After that, he started doing what he loved, combined with what he knew. He became a chef instructor at The Art Institute of Cincinnati, and also was a recruiter, which is what brought him to our school. His old boss told him he could pick up right where he left off, but as he was laying in his hospital bed he swore to himself that when he made it through this, he would no longer waste his time doing something he didn't love. And that's exactly what he did. He started a new, far less paying, job at The Art Institute, and he loved it. He made that part clear, not through discourse, but through nonverbal communication. His passion was so clear that you were invested in what he was doing, not what he was saying. You wanted to feel like he did as he spoke to us. It was incredible.

At the end he made crepes with strawberry rhubarb preserves in the middle. Sure enough, he was a pro. As the kids left, my work partner and I approached him and started telling him how much better of a speaker he was than every other school's representative. He laughed and said "Well those other recruiters must not love what they're doing." And it was that simple. He continued to talk and we tried to organize a future return trip for him. He gave us his card as he left, wishing us his best, and we fully intended on bringing him back to a bigger audience. 

I never got around to doing so, because of getting busy here and there, until the idea struck me during the last meeting with the Senior Salute committee. This would be perfect for him. To present the idea, I decided to research him so I could give my committee members an idea of who he was. The first link on Google was, to my shock, his obituary. He died in November, less than two months after I had seen him passionately making crepes and talking to growing children. It almost brought me to tears. 

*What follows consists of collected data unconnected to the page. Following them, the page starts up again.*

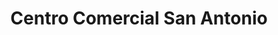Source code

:---
title: "Centro Comercial San Antonio"
url: /san-antonio/centro-comercial-san-antonio/
shop: centro comercial
---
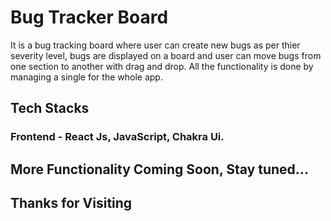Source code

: # Bug Tracker Board

It is a bug tracking board where user can create new bugs as per thier severity level, bugs are displayed on a board and user can move bugs
from one section to another with drag and drop. All the functionality is done by managing a single for the whole app. 

## Tech Stacks 
### Frontend - React Js, JavaScript, Chakra Ui.

## More Functionality Coming Soon, Stay tuned...

## Thanks for Visiting
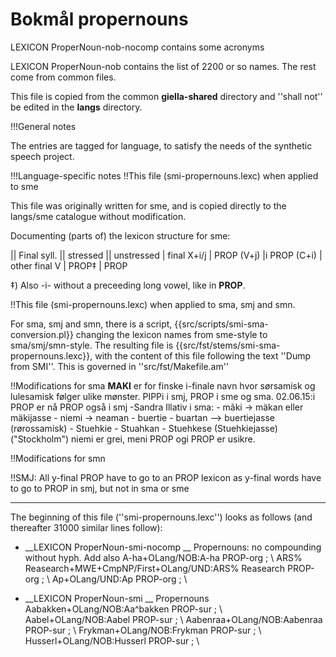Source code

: # Bokmål propernouns

LEXICON ProperNoun-nob-nocomp contains some acronyms


LEXICON ProperNoun-nob contains the list of 2200 or so names. The rest come from common files.








This file is copied from the common __giella-shared__ directory
and ''shall not'' be edited in the __langs__ directory.


!!!General notes

The entries are tagged for language, to satisfy the needs of the
synthetic speech project.

!!!Language-specific notes
!!This file (smi-propernouns.lexc) when applied to sme


This file was originally written for sme, and is copied directly to
the langs/sme catalogue without modification.

Documenting (parts of) the lexicon structure for sme:

|| Final syll.  || stressed    || unstressed
| final X+i/j   |  PROP (V+j) |i PROP (C+i)
| other final V |  PROP‡      | PROP

 ‡) Also -i- without a preceeding long vowel, like in __PROP__.



!!This file (smi-propernouns.lexc) when applied to sma, smj and smn.

For sma, smj and smn, there is a script, {{src/scripts/smi-sma-conversion.pl}}
changing the lexicon names from sme-style to sma/smj/smn-style. The resulting
file is {{src/fst/stems/smi-sma-propernouns.lexc}}, with the content
of this file following the text ''Dump from SMI''. This is governed in
''src/fst/Makefile.am''


!!Modifications for sma
__MAKI__ er for finske i-finale navn hvor sørsamisk og lulesamisk følger ulike
mønster. PIPPi i smj, PROP i sme og sma. 02.06.15:i PROP er nå PROP også i smj -Sandra
Illativ i sma: - mãki  -> mäkan eller mäkijasse
               - niemi -> neaman
               - buertie - buartan --> buertiejasse (rørossamisk)
               - Stuehkie - Stuahkan - Stuehkese (Stuehkiejasse) ("Stockholm")
niemi er grei, meni PROP ogi PROP er usikre.

!!Modifications for smn

!!SMJ:
All y-final PROP have to go to an PROP lexicon as y-final words
have to go to PROP in smj, but not in sma or sme

----

The beginning of this file (''smi-propernouns.lexc'') looks as follows
(and thereafter 31000 similar lines follow):

 * __LEXICON ProperNoun-smi-nocomp __ Propernouns: no compounding without hyph. Add also 
 A-ha+OLang/NOB:A-ha PROP-org ;  \\
 ARS% Reasearch+MWE+CmpNP/First+OLang/UND:ARS% Reasearch PROP-org ;  \\
 Ap+OLang/UND:Ap PROP-org ;  \\


 * __LEXICON ProperNoun-smi __ Propernouns
 Aabakken+OLang/NOB:Aa^bakken PROP-sur ;  \\
 Aabel+OLang/NOB:Aabel PROP-sur ;  \\
 Aabenraa+OLang/NOB:Aabenraa PROP-sur ;  \\
 Frykman+OLang/NOB:Frykman PROP-sur ;  \\
 Husserl+OLang/NOB:Husserl PROP-sur ;  \\




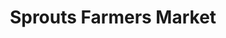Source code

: ---
title: "Sprouts Farmers Market"
url: /fort-collins/sprouts-farmers-market/
shop: supermarket
---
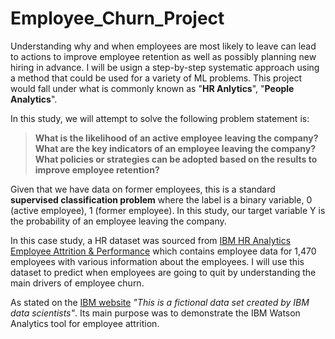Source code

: # Employee_Churn_Project

Understanding why and when employees are most likely to leave can lead to actions to improve employee retention as well as possibly planning new hiring in advance. I will be usign a step-by-step systematic approach using a method that could be used for a variety of ML problems. This project would fall under what is commonly known as "**HR Anlytics**", "**People Analytics**". <br>

In this study, we will attempt to solve the following problem statement is: <br>
> **What is the likelihood of an active employee leaving the company? <br>
What are the key indicators of an employee leaving the company? <br>
What policies or strategies can be adopted based on the results to improve employee retention?**

Given that we have data on former employees, this is a standard **supervised classification problem** where the label is a binary variable, 0 (active employee), 1 (former employee). In this study, our target variable Y is the probability of an employee leaving the company. <br>

In this case study, a HR dataset was sourced from [IBM HR Analytics Employee Attrition & Performance](https://www.ibm.com/communities/analytics/watson-analytics-blog/hr-employee-attrition/) which contains employee data for 1,470 employees with various information about the employees. I will use this dataset to predict when employees are going to quit by understanding the main drivers of employee churn. <br>

As stated on the [IBM website](https://www.ibm.com/communities/analytics/watson-analytics-blog/hr-employee-attrition/) *"This is a fictional data set created by IBM data scientists"*. Its main purpose was to demonstrate the IBM Watson Analytics tool for employee attrition.
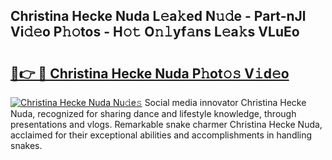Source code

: ## Christina Hecke Nuda L𝚎a𝚔ed N𝚞𝚍e - Part-nJl Vi𝚍𝚎o P𝚑𝚘tos - H𝚘𝚝 O𝚗𝚕yf𝚊ns L𝚎a𝚔s VLuEo

# <h2><a href="http://kf2u76c.oniu.top/?m=Christina+Hecke+Nuda">🔗👉 🔴 Christina Hecke Nuda P𝚑ot𝚘𝚜 V𝚒d𝚎o</a></h2>

[![Christina Hecke Nuda Nu𝚍e𝚜](https://i.imgur.com/0qMVB7G.gif)](http://kf2u76c.oniu.top/?m=Christina+Hecke+Nuda)
Social media innovator Christina Hecke Nuda, recognized for sharing dance and lifestyle knowledge, through presentations and vlogs. Remarkable snake charmer Christina Hecke Nuda, acclaimed for their exceptional abilities and accomplishments in handling snakes.  
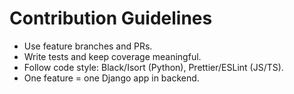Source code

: # Contribution Guidelines

- Use feature branches and PRs.
- Write tests and keep coverage meaningful.
- Follow code style: Black/Isort (Python), Prettier/ESLint (JS/TS).
- One feature = one Django app in backend.
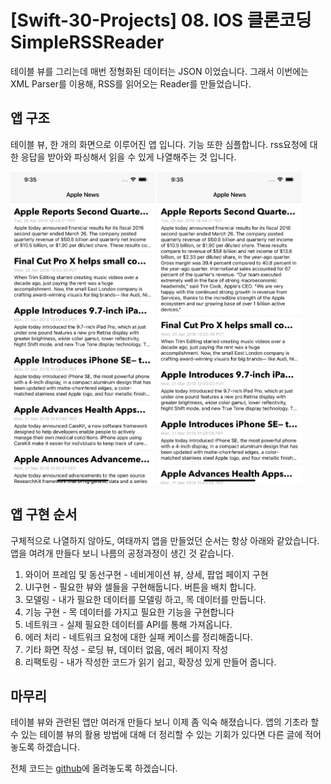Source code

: # [Swift-30-Projects] 08. IOS 클론코딩 SimpleRSSReader

테이블 뷰를 그리는데 매번 정형화된 데이터는 JSON 이었습니다. 그래서 이번에는 XML Parser를 이용해, RSS를 읽어오는 Reader를 만들었습니다.

## 앱 구조
테이블 뷰, 한 개의 화면으로 이루어진 앱 입니다. 기능 또한 심플합니다. rss요청에 대한 응답을 받아와 파싱해서 읽을 수 있게 나열해주는 것 입니다.

<img src="./image/08/Main.PNG" height="500">
<img src="./image/08/RSSItem.PNG" height="500">

## 앱 구현 순서
구체적으로 나열하지 않아도, 여태까지 앱을 만들었던 순서는 항상 아래와 같았습니다. 앱을 여려개 만들다 보니 나름의 공정과정이 생긴 것 같습니다.

1. 와이어 프레임 및 동선구현 - 네비게이션 뷰, 상세, 팝업 페이지 구현
2. UI구현 - 필요한 뷰와 셀들을 구현해둡니다. 버튼을 배치 합니다.
3. 모델링 - 내가 필요한 데이터를 모델링 하고, 목 데이터를 만듭니다.
4. 기능 구현 - 목 데이터를 가지고 필요한 기능을 구현합니다
5. 네트워크 - 실제 필요한 데이터를 API를 통해 가져옵니다.
6. 에러 처리 - 네트워크 요청에 대한 실패 케이스를 정리해줍니다.
7. 기타 화면 작성 - 로딩 뷰, 데이터 없음, 에러 페이지 작성
8. 리팩토링 - 내가 작성한 코드가 읽기 쉽고, 확장성 있게 만들어 줍니다.

## 마무리

테이블 뷰와 관련된 앱만 여러개 만들다 보니 이제 좀 익숙 해졌습니다. 앱의 기초라 할 수 있는 테이블 뷰의 활용 방법에 대해 더 정리할 수 있는 기회가 있다면 다른 글에 적어놓도록 하겠습니다.

전체 코드는 [github](https://github.com/M1zz/SimpleRSSReader)에 올려놓도록 하겠습니다.

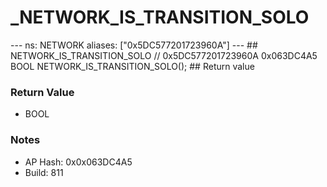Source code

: # _NETWORK_IS_TRANSITION_SOLO

--- ns: NETWORK aliases: ["0x5DC577201723960A"] --- ## NETWORK_IS_TRANSITION_SOLO  // 0x5DC577201723960A 0x063DC4A5 BOOL NETWORK_IS_TRANSITION_SOLO();   ## Return value

### Return Value
* BOOL

### Notes
* AP Hash: 0x0x063DC4A5
* Build: 811


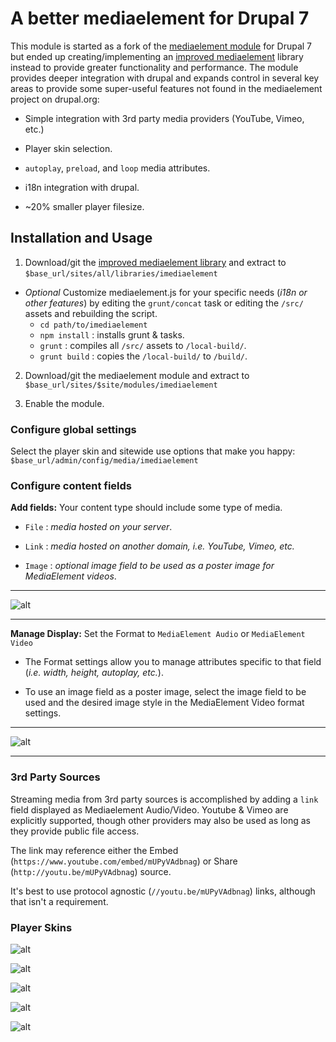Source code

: # A better mediaelement for Drupal 7

This module is started as a fork of the [mediaelement module](https://www.drupal.org/project/mediaelement) for Drupal 7 but ended up creating/implementing an [improved mediaelement](https://github.com/ablank/imediaelement) library instead to provide greater functionality and performance. The module provides deeper integration with drupal and expands control in several key areas to provide some super-useful features not found in the mediaelement project on drupal.org:

- Simple integration with 3rd party media providers (YouTube, Vimeo, etc.)

- Player skin selection.

- `autoplay`, `preload`, and `loop` media attributes.

- i18n integration with drupal.

- ~20% smaller player filesize.

## Installation and Usage

1. Download/git the [improved mediaelement library](https://github.com/ablank/imediaelement) and extract to `$base_url/sites/all/libraries/imediaelement`

-  *Optional* Customize mediaelement.js for your specific needs (*i18n or other features*) by editing the `grunt/concat` task or editing the `/src/` assets and rebuilding the script.
    - `cd path/to/imediaelement`
    - `npm install` : installs grunt & tasks.
    - `grunt` : compiles all `/src/` assets to `/local-build/`.
    - `grunt build` : copies the `/local-build/` to `/build/`.

2. Download/git the mediaelement module and extract to `$base_url/sites/$site/modules/imediaelement`

3. Enable the module.

### Configure global settings

 Select the player skin and sitewide use options that make you happy: `$base_url/admin/config/media/imediaelement`

### Configure content fields

**Add fields:** Your content type should include some type of media.

  - `File` : *media hosted on your server*.

  - `Link` : *media hosted on another domain, i.e. YouTube, Vimeo, etc.*
  
  - `Image` : *optional image field to be used as a poster image for MediaElement videos*.

___
 ![alt](https://rawgit.com/ablank/imediaelement.module/gh-pages/images/fields.png)
___

**Manage Display:** Set the Format to `MediaElement Audio` or `MediaElement Video`

  - The Format settings allow you to manage attributes specific to that field (*i.e. width, height, autoplay, etc.*).
  
  - To use an image field as a poster image, select the image field to be used and the desired image style in the MediaElement Video format settings.

___

![alt](https://rawgit.com/ablank/imediaelement.module/gh-pages/images/formatsettings.png)
___

### 3rd Party Sources

Streaming media from 3rd party sources is accomplished by adding a `link` field displayed as Mediaelement Audio/Video. Youtube & Vimeo are explicitly supported, though other providers may also be used as long as they provide public file access.

The link may reference either the Embed (`https://www.youtube.com/embed/mUPyVAdbnag`) or Share (`http://youtu.be/mUPyVAdbnag`) source.

It's best to use protocol agnostic (`//youtu.be/mUPyVAdbnag`) links, although that isn't a requirement.

### Player Skins

![alt](https://rawgit.com/ablank/imediaelement.module/gh-pages/images/ME_dark.png)

![alt](https://rawgit.com/ablank/imediaelement.module/gh-pages/images/ME_light.png)

![alt](https://rawgit.com/ablank/imediaelement.module/gh-pages/images/ME_dark_large.png)

![alt](https://rawgit.com/ablank/imediaelement.module/gh-pages/images/ME_light_large.png)

![alt](https://rawgit.com/ablank/imediaelement.module/gh-pages/images/Original_ME.png)
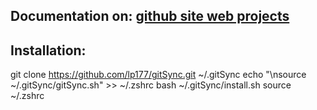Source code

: 

## Documentation on: [github site web projects](http://lp177.github.io/gitSync)


## Installation:
git clone https://github.com/lp177/gitSync.git ~/.gitSync
echo "\nsource ~/.gitSync/gitSync.sh" >> ~/.zshrc
bash ~/.gitSync/install.sh
source ~/.zshrc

I'm not going to rant about how unfair it is that someone so beneficial to this world could be taken so young(he was only 48) or how someone's second chance was taken from them before they even got to start it. Instead, I'm going to think about how he would feel if he were here to convey it.

In my mind, he wouldn't be mad. He got to do something so few of us do. When he died, he was doing what he loved. It may have only been for a couple years, but he found it, and he was doing it, and he would never replace those five years with anything. Sure, I don't doubt he would love to come back and continue his work, but that simply wasn't in the cards for him. Instead, he was taken young, like James Dean, but he lived as he would die tomorrow because he knew that was entirely possible. I don't know if that's how he would feel, death may change you in the afterlife(if one exists) but I know he would never regret his decision to start working at The Art Institute. It was what he loved.

So to all of you, make sure to do what you love. Not just because it's what makes you happy, but because it also covers all of those other factors like money that we foolishly worry about. Our journey here is not long, but it can be eventful if you let it. Live today like you'll die tomorrow, and if you don't die tomorrow, treat it the same as you did today. 

Attn Grandma: This is not the topic I promised you. This caught me off guard and I had to write about it. I'll write about the one I promised you tomorrow.